Did Chertoff lie to Congress about Guantánamo?
He told the Senate that Pentagon interrogation methods were "plain
vanilla," but e-mails reveal his top staff met weekly with FBI officials
who said they were torture.
By Mark Benjamin
Secretary of Homeland Security Michael Chertoff at his confirmation
hearing on Capitol Hill, Feb. 2, 2005.
Aug. 28, 2007 | WASHINGTON -- Attorney General Alberto Gonzales will leave
office Sept. 17 with a reputation for being untruthful. During his
repeated appearances before Congress earlier this year to explain the
firing of eight U.S. attorneys, Gonzales answered "I don't recall" or some
variation as many as 70 times at a sitting. When his replacement comes to
Capitol Hill for confirmation, lawmakers hope they will hear nothing but
the truth.
But one of the men most often mentioned as his replacement may have some
of the same trouble with the truth. Since rumors of Gonzales' departure
surfaced last week, speculation about his successor has centered on
Michael Chertoff, the secretary of the Department of Homeland Security.

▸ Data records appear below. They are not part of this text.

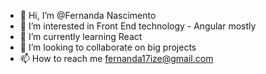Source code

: - 👋 Hi, I’m @Fernanda Nascimento
- 👀 I’m interested in Front End technology - Angular mostly
- 🌱 I’m currently learning React
- 💞️ I’m looking to collaborate on big projects 
- 📫 How to reach me fernanda17ize@gmail.com

<!---
Fernanda17ize/Fernanda17ize is a ✨ special ✨ repository because its `README.md` (this file) appears on your GitHub profile.
You can click the Preview link to take a look at your changes.
--->
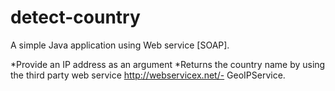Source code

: # detect-country
A simple Java application using Web service [SOAP].

*Provide an IP address as an argument
*Returns the country name by using the third party web service http://webservicex.net/- GeoIPService.

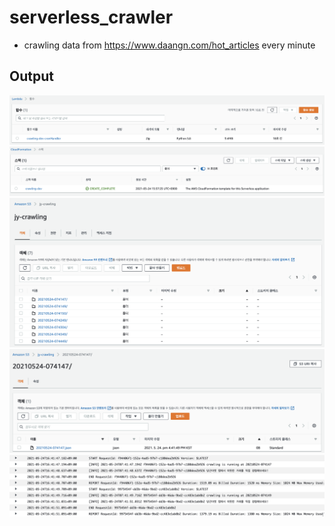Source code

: # serverless_crawler
- crawling data from https://www.daangn.com/hot_articles every minute

## Output

![](img/lambda.png)
![](img/cf.png)  
![](img/s3.png)  
![](img/s3_file.png)  
![](img/cw.png)  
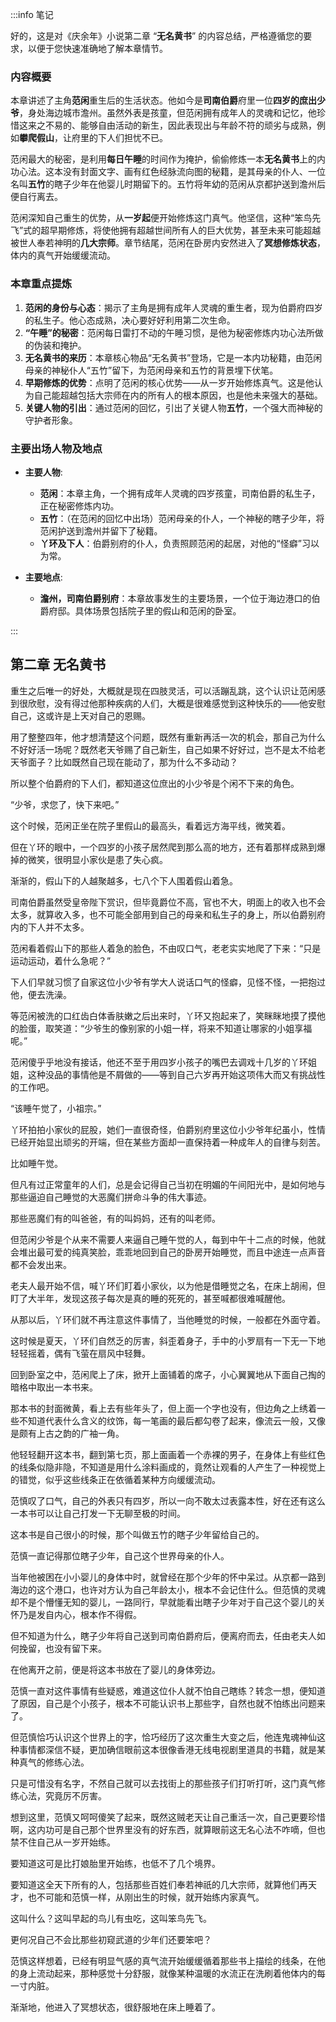 :::info 笔记

好的，这是对《庆余年》小说第二章 “**无名黄书**” 的内容总结，严格遵循您的要求，以便于您快速准确地了解本章情节。

### 内容概要

本章讲述了主角**范闲**重生后的生活状态。他如今是**司南伯爵**府里一位**四岁的庶出少爷**，身处海边城市澹州。虽然外表是孩童，但范闲拥有成年人的灵魂和记忆，他珍惜这来之不易的、能够自由活动的新生，因此表现出与年龄不符的顽劣与成熟，例如**攀爬假山**，让府里的下人们担忧不已。

范闲最大的秘密，是利用**每日午睡**的时间作为掩护，偷偷修炼一本**无名黄书**上的内功心法。这本没有封面文字、画有红色经脉流向图的秘籍，是其母亲的仆人、一位名叫**五竹**的瞎子少年在他婴儿时期留下的。五竹将年幼的范闲从京都护送到澹州后便自行离去。

范闲深知自己重生的优势，从**一岁起**便开始修炼这门真气。他坚信，这种“笨鸟先飞”式的超早期修炼，将使他拥有超越世间所有人的巨大优势，甚至未来可能超越被世人奉若神明的**几大宗师**。章节结尾，范闲在卧房内安然进入了**冥想修炼状态**，体内的真气开始缓缓流动。

### 本章重点提炼

1.  **范闲的身份与心态**：揭示了主角是拥有成年人灵魂的重生者，现为伯爵府四岁的私生子。他心态成熟，决心要好好利用第二次生命。
2.  **“午睡”的秘密**：范闲每日雷打不动的午睡习惯，是他为秘密修炼内功心法所做的伪装和掩护。
3.  **无名黄书的来历**：本章核心物品“无名黄书”登场，它是一本内功秘籍，由范闲母亲的神秘仆人“五竹”留下，为范闲母亲和五竹的背景埋下伏笔。
4.  **早期修炼的优势**：点明了范闲的核心优势——从一岁开始修炼真气。这是他认为自己能超越包括大宗师在内的所有人的根本原因，也是他未来强大的基础。
5.  **关键人物的引出**：通过范闲的回忆，引出了关键人物**五竹**，一个强大而神秘的守护者形象。

### 主要出场人物及地点

*   **主要人物**:
    *   **范闲**：本章主角，一个拥有成年人灵魂的四岁孩童，司南伯爵的私生子，正在秘密修炼内功。
    *   **五竹**：（在范闲的回忆中出场）范闲母亲的仆人，一个神秘的瞎子少年，将范闲护送到澹州并留下了秘籍。
    *   **丫环及下人**：伯爵别府的仆人，负责照顾范闲的起居，对他的“怪癖”习以为常。

*   **主要地点**:
    *   **澹州，司南伯爵别府**：本章故事发生的主要场景，一个位于海边港口的伯爵府邸。具体场景包括院子里的假山和范闲的卧室。

:::

## 第二章 **无名黄书**

重生之后唯一的好处，大概就是现在四肢灵活，可以活蹦乱跳，这个认识让范闲感到很欣慰，没有得过他那种疾病的人们，大概是很难感觉到这种快乐的——他安慰自己，这或许是上天对自己的恩赐。

用了整整四年，他才想清楚这个问题，既然有重新再活一次的机会，那自己为什么不好好活一场呢？既然老天爷赐了自己新生，自己如果不好好过，岂不是太不给老天爷面子？比如既然自己现在能动了，那为什么不多动动？

所以整个伯爵府的下人们，都知道这位庶出的小少爷是个闲不下来的角色。

“少爷，求您了，快下来吧。”

这个时候，范闲正坐在院子里假山的最高头，看着远方海平线，微笑着。

但在丫环的眼中，一个四岁的小孩子居然爬到那么高的地方，还有着那样成熟到爆掉的微笑，很明显小家伙是患了失心疯。

渐渐的，假山下的人越聚越多，七八个下人围着假山着急。

司南伯爵虽然受皇帝陛下赏识，但毕竟爵位不高，官也不大，明面上的收入也不会太多，就算收入多，也不可能全部用到自己的母亲和私生子的身上，所以伯爵别府内的下人并不太多。

范闲看着假山下的那些人着急的脸色，不由叹口气，老老实实地爬了下来：“只是运动运动，着什么急呢？”

下人们早就习惯了自家这位小少爷有学大人说话口气的怪癖，见怪不怪，一把抱过他，便去洗澡。

等范闲被洗的口红齿白体香肤嫩之后出来时，丫环又抱起来了，笑眯眯地摸了摸他的脸蛋，取笑道：“少爷生的像别家的小姐一样，将来不知道让哪家的小姐享福呢。”

范闲傻乎乎地没有接话，他还不至于用四岁小孩子的嘴巴去调戏十几岁的丫环姐姐，这种没品的事情他是不屑做的——等到自己六岁再开始这项伟大而又有挑战性的工作吧。

“该睡午觉了，小祖宗。”

丫环拍拍小家伙的屁股，她们一直很奇怪，伯爵别府里这位小少爷年纪虽小，性情已经开始显出顽劣的开端，但在某些方面却一直保持着一种成年人的自律与刻苦。

比如睡午觉。

但凡有过正常童年的人们，总是会记得自己当初在明媚的午间阳光中，是如何地与那些逼迫自己睡觉的大恶魔们拼命斗争的伟大事迹。

那些恶魔们有的叫爸爸，有的叫妈妈，还有的叫老师。

但范闲少爷是个从来不需要人来逼自己睡午觉的人，每到中午十二点的时候，他就会堆出最可爱的纯真笑脸，乖乖地回到自己的卧房开始睡觉，而且中途连一点声音都不会发出来。

老夫人最开始不信，喊丫环们盯着小家伙，以为他是借睡觉之名，在床上胡闹，但盯了大半年，发现这孩子每次是真的睡的死死的，甚至喊都很难喊醒他。

从那以后，丫环们就不再注意这件事情了，当他睡觉的时候，一般都在外面守着。

这时候是夏天，丫环们自然乏的厉害，斜歪着身子，手中的小罗扇有一下无一下地轻轻摇着，偶有飞萤在扇风中轻舞。

回到卧室之中，范闲爬上了床，掀开上面铺着的席子，小心翼翼地从下面自己掏的暗格中取出一本书来。

那本书的封面微黄，看上去有些年头了，但上面一个字也没有，但边角之上绣着一些不知道代表什么含义的纹饰，每一笔画的最后都勾卷了起来，像流云一般，又像是颇有上古之韵的广袖一角。

他轻轻翻开这本书，翻到第七页，那上面画着一个赤裸的男子，在身体上有些红色的线条似隐非隐，不知道是用什么涂料画成的，竟然让观看的人产生了一种视觉上的错觉，似乎这些线条正在依循着某种方向缓缓流动。

范慎叹了口气，自己的外表只有四岁，所以一向不敢太过表露本性，好在还有这么一本书可以让自己打发一下无聊至极的时间。

这本书是自己很小的时候，那个叫做五竹的瞎子少年留给自己的。

范慎一直记得那位瞎子少年，自己这个世界母亲的仆人。

当年他被困在小小婴儿的身体中时，就曾经在那个少年的怀中呆过。从京都一路到海边的这个港口，也许对方认为自己年龄太小，根本不会记住什么。但范慎的灵魂却不是个懵懂无知的婴儿，一路同行，早就能看出瞎子少年对于自己这个婴儿的关怀乃是发自内心，根本作不得假。

但不知道为什么，瞎子少年将自己送到司南伯爵府后，便离府而去，任由老夫人如何挽留，也没有留下来。

在他离开之前，便是将这本书放在了婴儿的身体旁边。

范慎一直对这件事情有些疑惑，难道这位仆人就不怕自己瞎练？转念一想，便知道了原因，自己是个小孩子，根本不可能认识书上那些字，自然也就不怕练出问题来了。

但范慎恰巧认识这个世界上的字，恰巧经历了这次重生大变之后，他连鬼魂神仙这种事情都深信不疑，更加确信眼前这本很像香港无线电视剧里道具的书籍，就是某种真气的修练心法。

只是可惜没有名字，不然自己就可以去找街上的那些孩子们打听打听，这门真气修练心法，究竟厉不厉害。

想到这里，范慎又呵呵傻笑了起来，既然这贼老天让自己重活一次，自己更要珍惜啊，这内功可是自己那个世界里没有的好东西，就算眼前这无名心法不咋嘀，但也禁不住自己从一岁开始练。

要知道这可是比打娘胎里开始练，也低不了几个境界。

要知道这全天下所有的人，包括那些百姓们奉若神祇的几大宗师，就算他们再天才，也不可能和范慎一样，从刚出生的时候，就开始练内家真气。

这叫什么？这叫早起的鸟儿有虫吃，这叫笨鸟先飞。

更何况自己不会比那些初窥武道的少年们还要笨吧？

范慎这样想着，已经有明显气感的真气流开始缓缓循着那些书上描绘的线条，在他的身上流动起来，那种感觉十分舒服，就像某种温暖的水流正在洗刷着他体内的每一寸内脏。

渐渐地，他进入了冥想状态，很舒服地在床上睡着了。

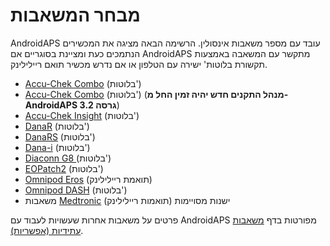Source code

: # מבחר המשאבות

AndroidAPS עובד עם מספר משאבות אינסולין. הרשימה הבאה מציגה את המכשירים הנתמכים כעת ומציינת בסוגריים אם AndroidAPS מתקשר עם המשאבה באמצעות תקשורת בלוטות' ישירה עם הטלפון או אם נדרש מכשיר תואם ריילילינק.

- [Accu-Chek Combo](../Configuration/Accu-Chek-Combo-Pump.md) (בלוטות')
- [Accu-Chek Combo](../Configuration/Accu-Chek-Combo-Pump-v2.md) (בלוטות') (**מנהל התקנים חדש יהיה זמין החל מ-AndroidAPS גרסה 3.2**)
- [Accu-Chek Insight](../Configuration/Accu-Chek-Insight-Pump.md) (בלוטות')
- [DanaR](../Configuration/DanaR-Insulin-Pump.md) (בלוטות')
- [DanaRS](../Configuration/DanaRS-Insulin-Pump.md) (בלוטות')
- [Dana-i](../Configuration/DanaRS-Insulin-Pump.md) (בלוטות')
- [Diaconn G8 ](../Configuration/DiaconnG8.md) (בלוטות')
- [EOPatch2](../Configuration/EOPatch2.md) (בלוטות')
- [Omnipod Eros](../Configuration/OmnipodEros.md) (תואמת ריילילינק)
- [Omnipod DASH](../Configuration/OmnipodDASH.md) (בלוטות')
- משאבות [Medtronic](../Configuration/MedtronicPump.md) ישנות מסויימות (תואמות ריילילינק)

פרטים על משאבות אחרות שעשויות לעבוד עם AndroidAPS מפורטות בדף [משאבות עתידיות (אפשריות)](Future-possible-Pump-Drivers.md).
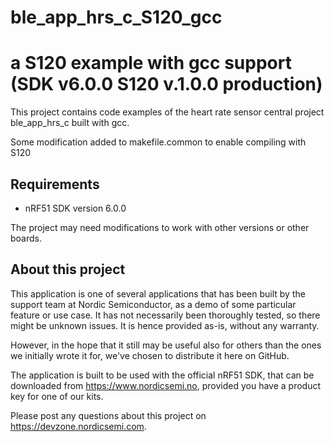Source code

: ble_app_hrs_c_S120_gcc
======================

a S120 example with gcc support (SDK v6.0.0 S120 v.1.0.0 production)
==================

This project contains code examples of the heart rate sensor central project ble_app_hrs_c built with gcc.
   
Some modification added to makefile.common to enable compiling with S120
 
Requirements
------------
- nRF51 SDK version 6.0.0


The project may need modifications to work with other versions or other boards. 


About this project
------------------
This application is one of several applications that has been built by the support team at Nordic Semiconductor, as a demo of some particular feature or use case. It has not necessarily been thoroughly tested, so there might be unknown issues. It is hence provided as-is, without any warranty. 

However, in the hope that it still may be useful also for others than the ones we initially wrote it for, we've chosen to distribute it here on GitHub. 

The application is built to be used with the official nRF51 SDK, that can be downloaded from https://www.nordicsemi.no, provided you have a product key for one of our kits.

Please post any questions about this project on https://devzone.nordicsemi.com.
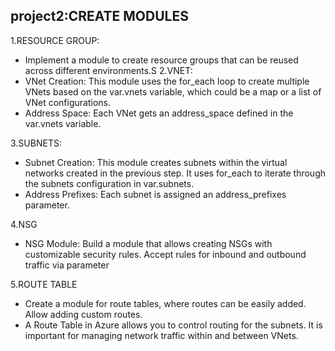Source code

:  ## project2:CREATE MODULES
 1.RESOURCE GROUP:
 *   Implement a module to create resource groups that can be reused across different environments.S
 2.VNET:
  * VNet Creation: This module uses the for_each loop to create multiple VNets based on the var.vnets variable, which could be a map or a list of VNet      configurations.
  * Address Space: Each VNet gets an address_space defined in the var.vnets variable.

3.SUBNETS:
   *  Subnet Creation: This module creates subnets within the virtual networks created in the previous step. It uses for_each to iterate through the subnets configuration in var.subnets.
   *  Address Prefixes: Each subnet is assigned an address_prefixes parameter.

4.NSG
 * NSG Module: Build a module that allows creating NSGs with customizable security rules. Accept rules for inbound and outbound traffic via parameter 

5.ROUTE TABLE
 *  Create a module for route tables, where routes can be easily added. Allow adding custom routes.
 *  A Route Table in Azure allows you to control routing for the subnets. It is important for managing network traffic within and between VNets.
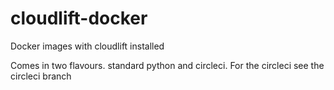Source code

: # cloudlift-docker
Docker images with cloudlift installed


Comes in two flavours. standard python and circleci.
For the circleci see the circleci branch
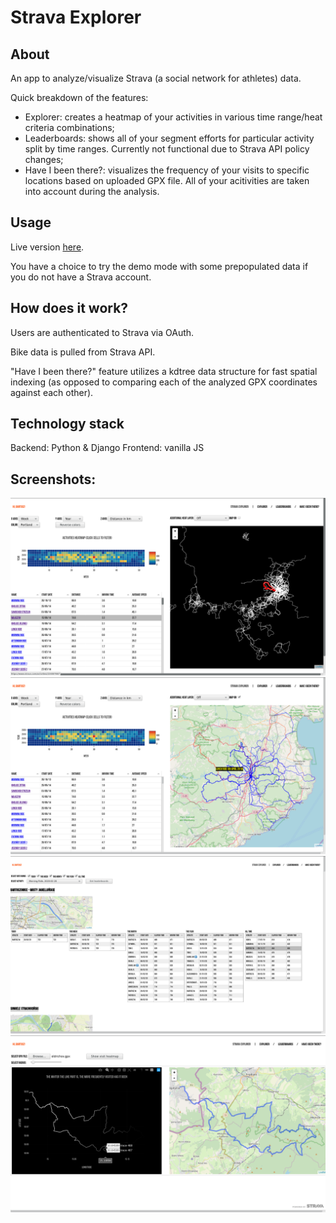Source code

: # Strava Explorer

## About

An app to analyze/visualize Strava (a social network for athletes) data.

Quick breakdown of the features:
- Explorer: creates a heatmap of your activities in various time range/heat criteria combinations;
- Leaderboards: shows all of your segment efforts for particular activity split by time ranges. Currently not functional due to Strava API policy changes;
- Have I been there?: visualizes the frequency of your visits to specific locations based on uploaded GPX file. All of your acitivities are taken into account during the analysis. 

## Usage

Live version [here](http://139.59.157.188).

You have a choice to try the demo mode with some prepopulated data if you do not have a Strava account.

## How does it work?

Users are authenticated to Strava via OAuth. 

Bike data is pulled from Strava API.

"Have I been there?" feature utilizes a kdtree data structure for fast spatial indexing (as opposed to comparing each of the analyzed GPX coordinates against each other). 

## Technology stack

Backend: Python & Django
Frontend: vanilla JS

## Screenshots:
![Alt text](/screenshots/explorer2.png?raw=true)
![Alt text](/screenshots/explorer1.png?raw=true)
![Alt text](/screenshots/leaderboards.png?raw=true)
![Alt text](/screenshots/have_I_been_there.png?raw=true)
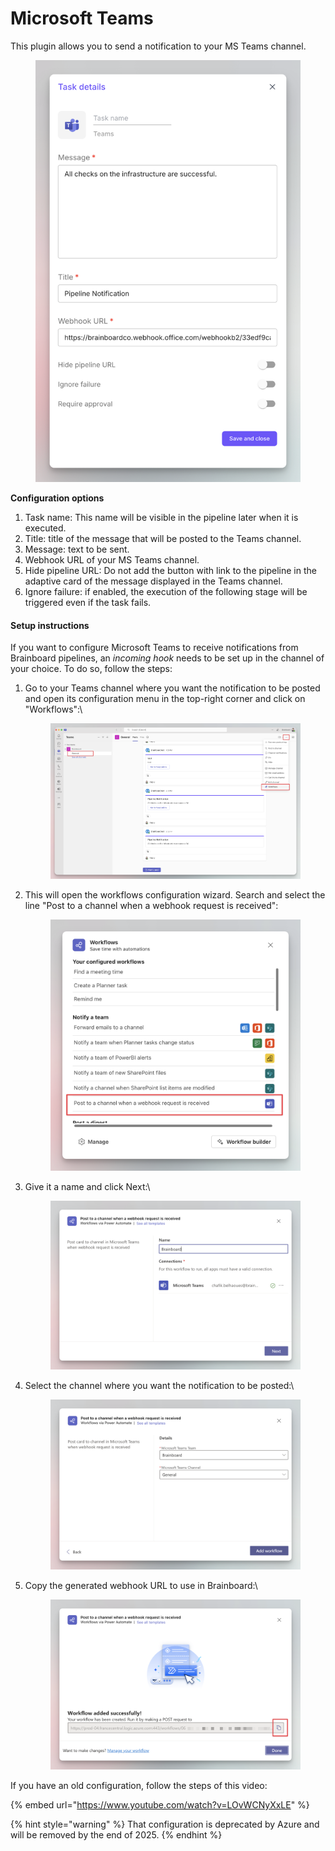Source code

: # Microsoft Teams

This plugin allows you to send a notification to your MS Teams channel.

<figure><img src="../../../.gitbook/assets/CleanShot 2025-02-13 at 14.07.43@2x.png" alt=""><figcaption></figcaption></figure>

**Configuration options**

1. Task name: This name will be visible in the pipeline later when it is executed.
2. Title: title of the message that will be posted to the Teams channel.
3. Message: text to be sent.
4. Webhook URL of your MS Teams channel.
5. Hide pipeline URL: Do not add the button with link to the pipeline in the adaptive card of the message displayed in the Teams channel.
6. Ignore failure: if enabled, the execution of the following stage will be triggered even if the task fails.

#### Setup instructions

If you want to configure Microsoft Teams to receive notifications from Brainboard pipelines, an _incoming hook_ needs to be set up in the channel of your choice. To do so, follow the steps:

1.  Go to your Teams channel where you want the notification to be posted and open its configuration menu in the top-right corner and click on "Workflows":\


    <figure><img src="../../../.gitbook/assets/CleanShot 2025-02-13 at 14.56.13@2x.png" alt=""><figcaption></figcaption></figure>
2.  This will open the workflows configuration wizard. Search and select the line "Post to a channel when a webhook request is received":

    <figure><img src="../../../.gitbook/assets/CleanShot 2025-02-13 at 14.56.30@2x.png" alt=""><figcaption></figcaption></figure>
3.  Give it a name and click Next:\


    <figure><img src="../../../.gitbook/assets/CleanShot 2025-02-13 at 14.56.50@2x.png" alt=""><figcaption></figcaption></figure>


4.  Select the channel where you want the notification to be posted:\


    <figure><img src="../../../.gitbook/assets/CleanShot 2025-02-13 at 14.57.07@2x.png" alt=""><figcaption></figcaption></figure>
5.  Copy the generated webhook URL to use in Brainboard:\


    <figure><img src="../../../.gitbook/assets/CleanShot 2025-02-13 at 14.57.18@2x.png" alt=""><figcaption></figcaption></figure>

If you have an old configuration, follow the steps of this video:

{% embed url="https://www.youtube.com/watch?v=LOvWCNyXxLE" %}

{% hint style="warning" %}
&#x20;That configuration is deprecated by Azure and will be removed by the end of 2025.
{% endhint %}


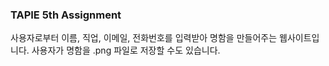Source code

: ### TAPIE 5th Assignment
사용자로부터 이름, 직업, 이메일, 전화번호를 입력받아 명함을 만들어주는 웹사이트입니다. 사용자가 명함을 .png 파일로 저장할 수도 있습니다.
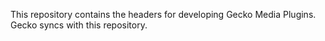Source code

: This repository contains the headers for developing Gecko Media Plugins. Gecko syncs with this repository.

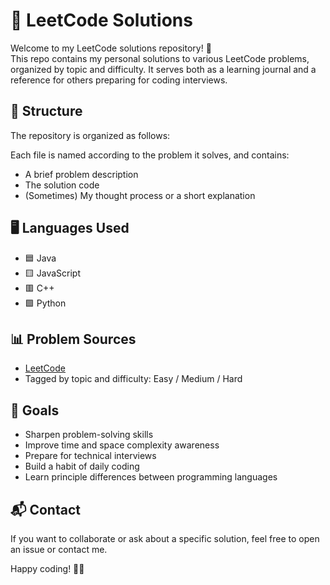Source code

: # 📘 LeetCode Solutions

Welcome to my LeetCode solutions repository! 🚀  
This repo contains my personal solutions to various LeetCode problems, organized by topic and difficulty. It serves both as a learning journal and a reference for others preparing for coding interviews.

## 📁 Structure

The repository is organized as follows:


Each file is named according to the problem it solves, and contains:
- A brief problem description
- The solution code
- (Sometimes) My thought process or a short explanation

## 🖥️ Languages Used

- 🟦 Java
- 🟨 JavaScript
- 🟥 C++
- 🟩 Python

## 📊 Problem Sources

- [LeetCode](https://leetcode.com/)
- Tagged by topic and difficulty: Easy / Medium / Hard

## 🎯 Goals

- Sharpen problem-solving skills
- Improve time and space complexity awareness
- Prepare for technical interviews
- Build a habit of daily coding
- Learn principle differences between programming languages

## 📬 Contact

If you want to collaborate or ask about a specific solution, feel free to open an issue or contact me.

Happy coding! 🧠✨

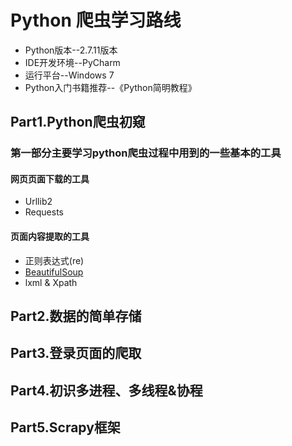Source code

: # Python 爬虫学习路线
* Python版本--2.7.11版本
* IDE开发环境--PyCharm
* 运行平台--Windows 7
* Python入门书籍推荐--《Python简明教程》

## Part1.Python爬虫初窥
### 第一部分主要学习python爬虫过程中用到的一些基本的工具

#### 网页页面下载的工具
* Urllib2
* Requests

#### 页面内容提取的工具
* 正则表达式(re)
* [BeautifulSoup](http://beautifulsoup.readthedocs.io/zh_CN/latest/)
* lxml & Xpath

## Part2.数据的简单存储
## Part3.登录页面的爬取
## Part4.初识多进程、多线程&协程
## Part5.Scrapy框架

Just as Gonzales, under oath before Congress, failed to recall whether
there was dissension within the Bush administration over a controversial
war-on-terror-related policy, so Michael Chertoff seems to have suffered a
similar lapse of memory while under oath before Congress when pressed on a
different terror-related policy. Gonzales pleaded ignorance of a rift
within the administration over warrantless wiretapping; Chertoff has
denied knowledge of interrogation techniques that are tantamount to
torture, despite regular attendance by his top aides at meetings on the
subject.
"If Mr. Chertoff is nominated, the Senate needs to ask him some very tough
questions about what he knew about the abuses at Guantánamo," said Hina
Shamsi from Human Rights First.
When Chertoff appeared before the Senate Committee on Homeland Security
and Governmental Affairs on Feb. 2, 2005, the subject was not
interrogations. The panel was weighing Chertoff's nomination to his
current post as secretary of homeland security. He was promptly confronted
on the topic, however, by Sen. Carl Levin, D-Mich. Levin's staff had dug
up copies of curious FBI e-mail traffic about interrogations at the
Guantánamo prison in 2002 and 2003, when Chertoff was head of the criminal
division at the Department of Justice.
That was a pivotal year at the military prison. The Pentagon was
institutionalizing a brutal interrogation program approved by
then-Secretary of Defense Donald Rumsfeld. Interrogation teams at the
prison employed forced nudity, sleep deprivation, isolation and sexual
humiliation, among other tactics. During that time, for example, a
detainee named Mohammed al-Kahtani was forced to stand naked in front of a
female interrogator, to wear women's underwear, and to perform "dog
tricks" on a leash. He was interrogated for 18 to 20 hours on 48 out of 54
consecutive days.
FBI interrogators assigned to Guantánamo had balked at the methods
employed by the DOD. Given its long institutional knowledge about legal
and effective interrogations, the FBI thought the military interrogations
were extremely problematic. E-mail strings documenting the FBI's
objections have been well publicized.
At the February 2005 hearing, Levin questioned Chertoff about an e-mail
obtained by Levin's staff: a May 10, 2004, communication from one FBI
official, with the name redacted, to another FBI official, T.J.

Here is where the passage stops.